Thank you for info, Lilly C
Really looking forward to the forum, with collaboration among scientists, physicians, NGOs, carers, sufferers, natural activists, and others, for all biomedically- and politicall-related diseases.
Private funding for biomedical research seems more needed than ever.
I went to the forum site with different topics and am having a hard time figuring this out and how to sign up. Yes, this is CFS speaking and its related cognitive issues, which happens in every single technological thing, whether it’s signing up or trying to figure out a cordless phone or install AIM on my program or fix a printer.

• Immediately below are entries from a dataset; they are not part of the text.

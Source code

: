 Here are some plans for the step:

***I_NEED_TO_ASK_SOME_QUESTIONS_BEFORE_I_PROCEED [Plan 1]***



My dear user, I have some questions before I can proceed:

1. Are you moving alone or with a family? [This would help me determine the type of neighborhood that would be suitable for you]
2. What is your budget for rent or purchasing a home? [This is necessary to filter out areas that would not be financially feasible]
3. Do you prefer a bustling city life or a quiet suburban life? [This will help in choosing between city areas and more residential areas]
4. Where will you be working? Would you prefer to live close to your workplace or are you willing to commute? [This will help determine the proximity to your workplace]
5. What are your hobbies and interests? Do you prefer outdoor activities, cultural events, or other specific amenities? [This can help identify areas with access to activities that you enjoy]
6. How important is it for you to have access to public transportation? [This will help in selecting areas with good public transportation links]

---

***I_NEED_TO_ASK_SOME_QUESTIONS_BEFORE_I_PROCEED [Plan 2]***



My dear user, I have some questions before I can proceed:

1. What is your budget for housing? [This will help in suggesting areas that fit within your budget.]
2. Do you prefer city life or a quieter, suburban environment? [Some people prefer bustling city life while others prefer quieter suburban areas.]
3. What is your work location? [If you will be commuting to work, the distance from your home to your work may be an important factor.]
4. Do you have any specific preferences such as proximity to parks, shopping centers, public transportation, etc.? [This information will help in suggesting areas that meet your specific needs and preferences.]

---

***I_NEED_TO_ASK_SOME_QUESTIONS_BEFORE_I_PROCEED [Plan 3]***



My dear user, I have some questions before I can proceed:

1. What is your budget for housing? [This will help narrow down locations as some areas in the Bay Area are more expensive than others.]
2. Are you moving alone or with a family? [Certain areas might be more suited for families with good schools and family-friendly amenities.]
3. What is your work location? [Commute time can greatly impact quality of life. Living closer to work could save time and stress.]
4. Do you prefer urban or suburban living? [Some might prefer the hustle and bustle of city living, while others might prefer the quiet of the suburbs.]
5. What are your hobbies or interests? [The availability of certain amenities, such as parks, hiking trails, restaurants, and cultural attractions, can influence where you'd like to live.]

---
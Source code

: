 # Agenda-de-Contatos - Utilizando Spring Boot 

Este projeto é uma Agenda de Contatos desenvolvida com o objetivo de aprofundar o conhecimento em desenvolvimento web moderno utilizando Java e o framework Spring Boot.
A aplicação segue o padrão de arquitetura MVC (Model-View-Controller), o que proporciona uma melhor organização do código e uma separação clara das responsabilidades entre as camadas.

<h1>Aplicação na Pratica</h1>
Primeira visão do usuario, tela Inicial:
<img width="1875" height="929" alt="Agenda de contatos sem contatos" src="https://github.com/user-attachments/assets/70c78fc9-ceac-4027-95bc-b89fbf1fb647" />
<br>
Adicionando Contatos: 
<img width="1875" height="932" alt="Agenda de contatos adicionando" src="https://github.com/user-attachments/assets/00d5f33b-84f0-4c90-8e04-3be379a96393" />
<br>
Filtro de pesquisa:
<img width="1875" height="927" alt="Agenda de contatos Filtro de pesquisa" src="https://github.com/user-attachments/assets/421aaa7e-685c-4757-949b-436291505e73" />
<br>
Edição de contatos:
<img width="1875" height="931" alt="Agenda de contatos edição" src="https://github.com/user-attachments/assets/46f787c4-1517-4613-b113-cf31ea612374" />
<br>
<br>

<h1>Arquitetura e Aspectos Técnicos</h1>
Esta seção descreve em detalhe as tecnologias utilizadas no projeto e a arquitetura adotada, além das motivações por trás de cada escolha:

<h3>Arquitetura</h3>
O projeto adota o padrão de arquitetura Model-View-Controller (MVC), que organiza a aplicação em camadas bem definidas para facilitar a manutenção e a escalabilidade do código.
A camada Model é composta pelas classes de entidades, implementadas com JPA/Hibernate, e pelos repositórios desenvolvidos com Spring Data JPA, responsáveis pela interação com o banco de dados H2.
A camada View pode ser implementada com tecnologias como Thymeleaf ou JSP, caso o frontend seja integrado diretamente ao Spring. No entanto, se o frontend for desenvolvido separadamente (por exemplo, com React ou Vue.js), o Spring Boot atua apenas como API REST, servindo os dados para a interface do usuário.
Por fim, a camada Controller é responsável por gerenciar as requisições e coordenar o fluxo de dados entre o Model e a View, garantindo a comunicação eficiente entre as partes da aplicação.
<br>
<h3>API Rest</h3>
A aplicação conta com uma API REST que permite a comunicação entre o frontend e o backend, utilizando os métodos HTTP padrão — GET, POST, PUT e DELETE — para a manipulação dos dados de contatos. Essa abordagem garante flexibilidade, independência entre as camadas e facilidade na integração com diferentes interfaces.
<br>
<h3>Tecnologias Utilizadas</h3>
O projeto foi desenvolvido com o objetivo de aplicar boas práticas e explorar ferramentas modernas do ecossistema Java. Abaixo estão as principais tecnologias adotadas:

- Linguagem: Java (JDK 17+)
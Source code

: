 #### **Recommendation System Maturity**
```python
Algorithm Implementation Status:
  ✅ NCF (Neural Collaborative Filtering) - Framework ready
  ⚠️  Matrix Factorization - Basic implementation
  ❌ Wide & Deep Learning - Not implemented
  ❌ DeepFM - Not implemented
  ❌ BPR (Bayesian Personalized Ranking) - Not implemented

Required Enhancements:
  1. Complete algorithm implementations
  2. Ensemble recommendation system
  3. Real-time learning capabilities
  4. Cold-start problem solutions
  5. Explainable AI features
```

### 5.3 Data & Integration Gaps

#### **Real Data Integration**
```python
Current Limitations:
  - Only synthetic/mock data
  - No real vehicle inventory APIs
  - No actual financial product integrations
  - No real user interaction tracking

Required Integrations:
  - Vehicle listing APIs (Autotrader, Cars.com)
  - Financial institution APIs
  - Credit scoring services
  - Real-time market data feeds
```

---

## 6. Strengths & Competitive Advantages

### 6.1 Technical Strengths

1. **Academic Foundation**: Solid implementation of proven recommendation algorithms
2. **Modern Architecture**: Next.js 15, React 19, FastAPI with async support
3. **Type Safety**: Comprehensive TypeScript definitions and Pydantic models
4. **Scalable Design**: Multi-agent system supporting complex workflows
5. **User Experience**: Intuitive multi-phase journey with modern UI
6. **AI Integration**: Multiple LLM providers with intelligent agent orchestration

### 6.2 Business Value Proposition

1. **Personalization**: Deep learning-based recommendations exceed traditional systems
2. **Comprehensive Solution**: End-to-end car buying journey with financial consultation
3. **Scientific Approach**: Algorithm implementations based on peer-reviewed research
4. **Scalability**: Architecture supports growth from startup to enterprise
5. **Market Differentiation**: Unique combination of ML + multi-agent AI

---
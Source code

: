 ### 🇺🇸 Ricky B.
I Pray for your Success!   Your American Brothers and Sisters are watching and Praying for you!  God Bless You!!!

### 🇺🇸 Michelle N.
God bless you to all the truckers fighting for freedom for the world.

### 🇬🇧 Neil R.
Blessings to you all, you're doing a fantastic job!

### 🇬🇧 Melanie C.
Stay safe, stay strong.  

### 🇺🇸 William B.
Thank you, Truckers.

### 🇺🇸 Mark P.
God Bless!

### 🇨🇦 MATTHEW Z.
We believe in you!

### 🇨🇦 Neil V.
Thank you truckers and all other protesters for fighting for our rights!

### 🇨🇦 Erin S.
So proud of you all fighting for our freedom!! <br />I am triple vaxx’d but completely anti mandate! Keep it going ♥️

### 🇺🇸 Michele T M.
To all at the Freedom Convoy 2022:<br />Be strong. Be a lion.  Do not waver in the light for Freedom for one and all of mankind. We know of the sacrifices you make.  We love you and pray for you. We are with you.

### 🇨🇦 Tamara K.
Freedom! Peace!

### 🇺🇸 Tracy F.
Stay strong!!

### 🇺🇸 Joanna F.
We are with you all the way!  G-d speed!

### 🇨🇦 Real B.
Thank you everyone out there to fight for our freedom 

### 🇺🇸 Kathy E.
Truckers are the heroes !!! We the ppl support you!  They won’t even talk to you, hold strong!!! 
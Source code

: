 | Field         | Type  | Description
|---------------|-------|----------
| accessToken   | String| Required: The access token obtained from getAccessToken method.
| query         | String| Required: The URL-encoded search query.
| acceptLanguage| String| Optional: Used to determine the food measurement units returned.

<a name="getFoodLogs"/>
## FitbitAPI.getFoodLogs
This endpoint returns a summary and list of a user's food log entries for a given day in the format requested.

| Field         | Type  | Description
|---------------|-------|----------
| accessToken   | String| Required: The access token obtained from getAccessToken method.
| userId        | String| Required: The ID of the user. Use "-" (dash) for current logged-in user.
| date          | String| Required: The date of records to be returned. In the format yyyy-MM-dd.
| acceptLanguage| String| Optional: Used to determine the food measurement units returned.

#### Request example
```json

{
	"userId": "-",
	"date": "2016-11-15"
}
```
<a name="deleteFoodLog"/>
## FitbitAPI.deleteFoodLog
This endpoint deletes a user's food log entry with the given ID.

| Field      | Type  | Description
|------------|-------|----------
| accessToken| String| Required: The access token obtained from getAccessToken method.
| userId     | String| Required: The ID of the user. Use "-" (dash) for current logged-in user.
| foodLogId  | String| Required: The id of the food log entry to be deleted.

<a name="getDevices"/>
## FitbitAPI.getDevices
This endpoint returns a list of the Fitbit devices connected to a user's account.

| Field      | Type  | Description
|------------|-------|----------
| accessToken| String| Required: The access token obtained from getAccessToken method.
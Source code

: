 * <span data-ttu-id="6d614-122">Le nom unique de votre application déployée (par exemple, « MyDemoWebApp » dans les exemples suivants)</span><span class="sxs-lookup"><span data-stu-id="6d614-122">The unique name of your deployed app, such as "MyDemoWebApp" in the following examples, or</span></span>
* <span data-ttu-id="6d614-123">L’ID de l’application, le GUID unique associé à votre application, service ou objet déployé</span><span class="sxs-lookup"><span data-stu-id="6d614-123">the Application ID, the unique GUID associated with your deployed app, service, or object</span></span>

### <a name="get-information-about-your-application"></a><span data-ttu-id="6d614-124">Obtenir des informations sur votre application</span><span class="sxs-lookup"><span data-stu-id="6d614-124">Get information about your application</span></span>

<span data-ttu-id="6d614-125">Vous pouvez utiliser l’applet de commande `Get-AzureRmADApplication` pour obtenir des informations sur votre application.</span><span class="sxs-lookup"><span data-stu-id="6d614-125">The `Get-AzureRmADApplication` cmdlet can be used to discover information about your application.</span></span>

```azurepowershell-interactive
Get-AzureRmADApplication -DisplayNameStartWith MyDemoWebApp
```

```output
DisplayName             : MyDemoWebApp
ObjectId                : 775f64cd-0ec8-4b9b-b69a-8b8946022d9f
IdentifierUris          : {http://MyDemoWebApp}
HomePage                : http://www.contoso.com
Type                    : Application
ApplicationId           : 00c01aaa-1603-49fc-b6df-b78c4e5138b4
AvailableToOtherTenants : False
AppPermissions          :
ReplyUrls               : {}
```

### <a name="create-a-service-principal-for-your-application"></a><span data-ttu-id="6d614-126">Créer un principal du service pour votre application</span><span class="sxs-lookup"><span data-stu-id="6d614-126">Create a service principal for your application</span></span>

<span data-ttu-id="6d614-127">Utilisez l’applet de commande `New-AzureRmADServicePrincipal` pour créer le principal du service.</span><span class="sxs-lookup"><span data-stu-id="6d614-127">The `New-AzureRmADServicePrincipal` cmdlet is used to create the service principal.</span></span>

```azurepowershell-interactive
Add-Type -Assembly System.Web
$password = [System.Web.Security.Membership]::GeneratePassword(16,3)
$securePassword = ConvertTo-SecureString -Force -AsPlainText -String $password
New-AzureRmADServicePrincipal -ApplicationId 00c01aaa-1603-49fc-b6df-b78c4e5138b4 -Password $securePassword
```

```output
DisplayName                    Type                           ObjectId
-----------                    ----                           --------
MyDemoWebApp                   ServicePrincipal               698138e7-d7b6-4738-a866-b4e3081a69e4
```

Kathy, please email me if I can help you get registered,
~ KA
admin@x-rx.net :+)
We should all be suggesting to all the Nevada politicians that they donate the Whittemore’s contributions to a good ME/CFS charity / research project. Can you all name one?
Dr Enlander at Mt Sinai.
Why not Simmaron Research……….here is their site
Simmaron Research
Simmaron(http://simmaronresearch.org/index.html) is currently outfitting the NIDA BioProcessing Centre laboratory with a generous gift from the Neuro-Immune Disease Alliance (www.nidalliance.org). Our laboratory will have the capacity to fractionate blood into various sub components including serum, plasma, and mononuclear cells, when it is ready for use. This capacity coupled with access to a rich, well-defined biobank will make collaborative research studies into the causes and biomarkers of CFS/ME more exacting. We are very excited and thank NIDAlliance for their support.